The two strong variables UA golf has going for it are weather and history. On the course, it has been lapped by Pac-12 superpowers Cal, UCLA, USC, Arizona State, Stanford and even rain-infested Oregon and Washington.
One of the first things Anderson will absorb about Tucson is that the course upon which he became a prominent youth golfer, Westward Ho Country Club of Sioux Falls, S.D., is more conducive to developing a college golfer than is the UA's home course, often-shabby and always short Arizona National.
Westward Ho is longer (6,939 yards to Arizona National's 6,785). It is tree-lined and it abounds with rough. It is real golf, not desert golf.
It wouldn't be any surprise if Byrne and his golf committee, including former coach Rick LaRose and women's coach Laura Ianello, make a deal to leave Arizona National to avoid the long commute to Catalina Highway each day.

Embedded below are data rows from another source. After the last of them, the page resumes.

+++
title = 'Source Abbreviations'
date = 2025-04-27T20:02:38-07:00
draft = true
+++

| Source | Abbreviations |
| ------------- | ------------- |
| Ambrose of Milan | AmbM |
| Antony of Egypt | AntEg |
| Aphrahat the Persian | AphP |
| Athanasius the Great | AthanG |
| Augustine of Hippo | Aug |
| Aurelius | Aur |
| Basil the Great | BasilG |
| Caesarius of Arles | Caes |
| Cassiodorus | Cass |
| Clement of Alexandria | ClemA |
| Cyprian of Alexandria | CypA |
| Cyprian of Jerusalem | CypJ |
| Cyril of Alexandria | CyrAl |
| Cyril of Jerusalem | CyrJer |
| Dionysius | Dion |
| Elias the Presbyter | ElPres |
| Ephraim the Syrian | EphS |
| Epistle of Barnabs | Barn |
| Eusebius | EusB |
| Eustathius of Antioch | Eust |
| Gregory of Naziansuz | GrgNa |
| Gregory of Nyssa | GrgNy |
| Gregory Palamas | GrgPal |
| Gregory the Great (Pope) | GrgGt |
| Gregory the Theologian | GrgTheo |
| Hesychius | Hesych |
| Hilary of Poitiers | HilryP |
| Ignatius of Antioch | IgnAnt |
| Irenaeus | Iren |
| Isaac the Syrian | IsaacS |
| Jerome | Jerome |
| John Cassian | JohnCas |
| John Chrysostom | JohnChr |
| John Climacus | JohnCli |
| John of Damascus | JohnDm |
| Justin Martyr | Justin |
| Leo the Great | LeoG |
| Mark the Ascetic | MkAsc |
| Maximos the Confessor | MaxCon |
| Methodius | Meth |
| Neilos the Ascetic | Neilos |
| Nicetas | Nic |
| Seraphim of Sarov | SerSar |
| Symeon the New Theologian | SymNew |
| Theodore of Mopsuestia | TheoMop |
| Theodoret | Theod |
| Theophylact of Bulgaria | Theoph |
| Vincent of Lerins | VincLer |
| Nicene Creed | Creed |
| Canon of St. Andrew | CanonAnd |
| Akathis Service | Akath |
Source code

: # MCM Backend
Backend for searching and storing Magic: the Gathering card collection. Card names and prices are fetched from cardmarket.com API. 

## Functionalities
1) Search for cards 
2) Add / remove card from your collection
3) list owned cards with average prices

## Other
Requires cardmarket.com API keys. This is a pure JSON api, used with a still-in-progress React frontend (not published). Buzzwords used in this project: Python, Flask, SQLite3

Byrne is considering a shift of UA golf to the Randolph Golf complex, something similar to his baseball program's transition to Hi Corbett Field. If nothing else, it would save UA golfers about 60 minutes of traffic time each day. But Tucson City Golf has so many inherent problems - a lack of high standards in maintenance and presentation, and primitive practice facilities - that it would be difficult to imagine an elite high school golfer agreeing to play on the 6,902-yard Randolph North course as opposed to what Oregon or UCLA or Texas can offer.
Building a separate practice facility, and acquiring land to do so, would be enormously expensive for a golf program that produces zero revenue.

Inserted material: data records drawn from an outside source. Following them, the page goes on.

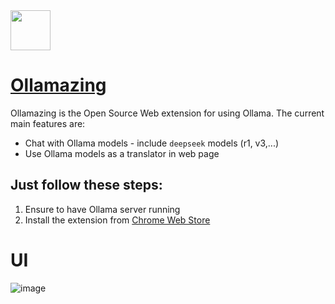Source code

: <img src="https://lh3.googleusercontent.com/dXuThUr_4odH8PyJWu66hUjRlcG1f3IJ7hbzEkREu_x_7Qo7-nDfylZLrk-gbfKbdpngvM_C5c2KJhSmy7YATtLj=s120" width="64" height="auto" />

# [Ollamazing](https://github.com/buiducnhat/ollamazing)

Ollamazing is the Open Source Web extension for using Ollama. The current main features are:

- Chat with Ollama models - include `deepseek` models (r1, v3,...)
- Use Ollama models as a translator in web page

## Just follow these steps:

1. Ensure to have Ollama server running
2. Install the extension from [Chrome Web Store](https://chromewebstore.google.com/detail/ollamazing/bfndpdpimcehljfgjdacbpapgbkecahi)

# UI

![image](assets/demo.gif)
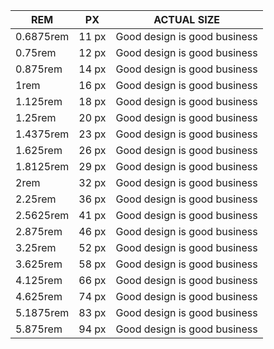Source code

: | REM       | PX    | ACTUAL SIZE                  |
|-----------|-------|------------------------------|
| 0.6875rem | 11 px | Good design is good business |
| 0.75rem   | 12 px | Good design is good business |
| 0.875rem  | 14 px | Good design is good business |
| 1rem      | 16 px | Good design is good business |
| 1.125rem  | 18 px | Good design is good business |
| 1.25rem   | 20 px | Good design is good business |
| 1.4375rem | 23 px | Good design is good business |
| 1.625rem  | 26 px | Good design is good business |
| 1.8125rem | 29 px | Good design is good business |
| 2rem      | 32 px | Good design is good business |
| 2.25rem   | 36 px | Good design is good business |
| 2.5625rem | 41 px | Good design is good business |
| 2.875rem  | 46 px | Good design is good business |
| 3.25rem   | 52 px | Good design is good business |
| 3.625rem  | 58 px | Good design is good business |
| 4.125rem  | 66 px | Good design is good business |
| 4.625rem  | 74 px | Good design is good business |
| 5.1875rem | 83 px | Good design is good business |
| 5.875rem  | 94 px | Good design is good business |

Nevertheless, Byrne said he did not compromise his standards, even though he was unwilling to pay someone like Iowa coach Mark Hankins $200,000 per year or more.
"A couple of coaches we talked to said they weren't convinced Arizona could beat the California schools and even ASU in recruiting," said Byrne. "But we're not going to take a back seat to them. That's one of the reasons I selected Jim; you'd better have someone who believes that you can get after it at the highest level."

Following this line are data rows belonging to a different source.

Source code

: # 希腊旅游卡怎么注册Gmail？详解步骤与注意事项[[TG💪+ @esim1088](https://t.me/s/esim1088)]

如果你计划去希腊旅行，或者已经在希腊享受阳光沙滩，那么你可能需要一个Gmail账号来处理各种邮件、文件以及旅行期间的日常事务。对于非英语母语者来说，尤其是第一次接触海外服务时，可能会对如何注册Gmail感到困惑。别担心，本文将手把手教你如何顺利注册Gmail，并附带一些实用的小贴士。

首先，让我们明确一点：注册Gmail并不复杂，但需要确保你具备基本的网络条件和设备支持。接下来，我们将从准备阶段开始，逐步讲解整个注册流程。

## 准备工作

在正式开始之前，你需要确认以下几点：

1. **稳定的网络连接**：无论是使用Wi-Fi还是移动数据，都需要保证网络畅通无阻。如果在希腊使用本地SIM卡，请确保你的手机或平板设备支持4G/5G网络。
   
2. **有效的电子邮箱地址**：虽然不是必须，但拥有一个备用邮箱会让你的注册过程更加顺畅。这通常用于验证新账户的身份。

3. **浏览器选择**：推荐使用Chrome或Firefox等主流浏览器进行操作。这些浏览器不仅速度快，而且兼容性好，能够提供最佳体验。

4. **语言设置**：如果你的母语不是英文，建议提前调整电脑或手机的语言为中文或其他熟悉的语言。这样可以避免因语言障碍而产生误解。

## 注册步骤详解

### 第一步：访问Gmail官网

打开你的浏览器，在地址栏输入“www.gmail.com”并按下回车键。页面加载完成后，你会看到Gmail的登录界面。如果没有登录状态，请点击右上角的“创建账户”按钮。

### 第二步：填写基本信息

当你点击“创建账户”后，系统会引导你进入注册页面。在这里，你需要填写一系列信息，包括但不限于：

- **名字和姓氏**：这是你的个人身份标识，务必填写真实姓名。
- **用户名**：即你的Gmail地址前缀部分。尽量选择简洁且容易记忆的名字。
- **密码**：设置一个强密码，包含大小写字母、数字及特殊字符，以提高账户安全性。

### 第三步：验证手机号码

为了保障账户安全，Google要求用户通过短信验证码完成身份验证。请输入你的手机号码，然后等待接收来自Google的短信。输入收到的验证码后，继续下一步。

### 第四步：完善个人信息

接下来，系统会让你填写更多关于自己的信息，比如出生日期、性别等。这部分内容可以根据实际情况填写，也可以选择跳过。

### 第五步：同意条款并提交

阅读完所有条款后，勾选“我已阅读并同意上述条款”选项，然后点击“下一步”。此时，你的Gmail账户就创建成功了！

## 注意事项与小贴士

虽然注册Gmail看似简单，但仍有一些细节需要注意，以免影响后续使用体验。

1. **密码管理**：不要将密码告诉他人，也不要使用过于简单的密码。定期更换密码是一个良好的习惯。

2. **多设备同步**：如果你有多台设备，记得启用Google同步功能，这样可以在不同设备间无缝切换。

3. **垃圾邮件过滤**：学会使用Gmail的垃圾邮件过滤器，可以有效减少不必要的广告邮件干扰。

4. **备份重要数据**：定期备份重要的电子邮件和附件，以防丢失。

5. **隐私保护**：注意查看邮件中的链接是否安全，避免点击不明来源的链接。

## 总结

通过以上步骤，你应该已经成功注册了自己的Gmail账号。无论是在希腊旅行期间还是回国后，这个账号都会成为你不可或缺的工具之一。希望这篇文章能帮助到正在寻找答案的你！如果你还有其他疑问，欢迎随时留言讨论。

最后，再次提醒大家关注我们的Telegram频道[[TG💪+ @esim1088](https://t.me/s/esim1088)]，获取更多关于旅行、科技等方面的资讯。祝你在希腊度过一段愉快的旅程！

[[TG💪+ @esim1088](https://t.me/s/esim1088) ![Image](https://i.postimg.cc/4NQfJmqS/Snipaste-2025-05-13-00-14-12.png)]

Anderson wasn't a star golfer at New Mexico. "I was the worst player on the team my first year," he says.
He was a walk-on who realized his future was in coaching, not chasing a mini-tour dream. He aligned himself with Lobos coach J.T. Higgins at a time UNM had future PGA Tour players Spencer Levin and Michael Letzig, got a master's degree, and was in the right place at the right time when Higgins went to Texas A&M and helped the Aggies become a national champion.
"It surprised me a bit that Arizona finished the year ranked No. 61 in the nation," said Anderson. "That said, my job is to go in there, get some great players and find a way for us to be Pac-12 champions."
From the outside, coaching college golf at Arizona may appear to be a country club job. Jim Anderson will soon discover that it will be the most difficult challenge of his young life.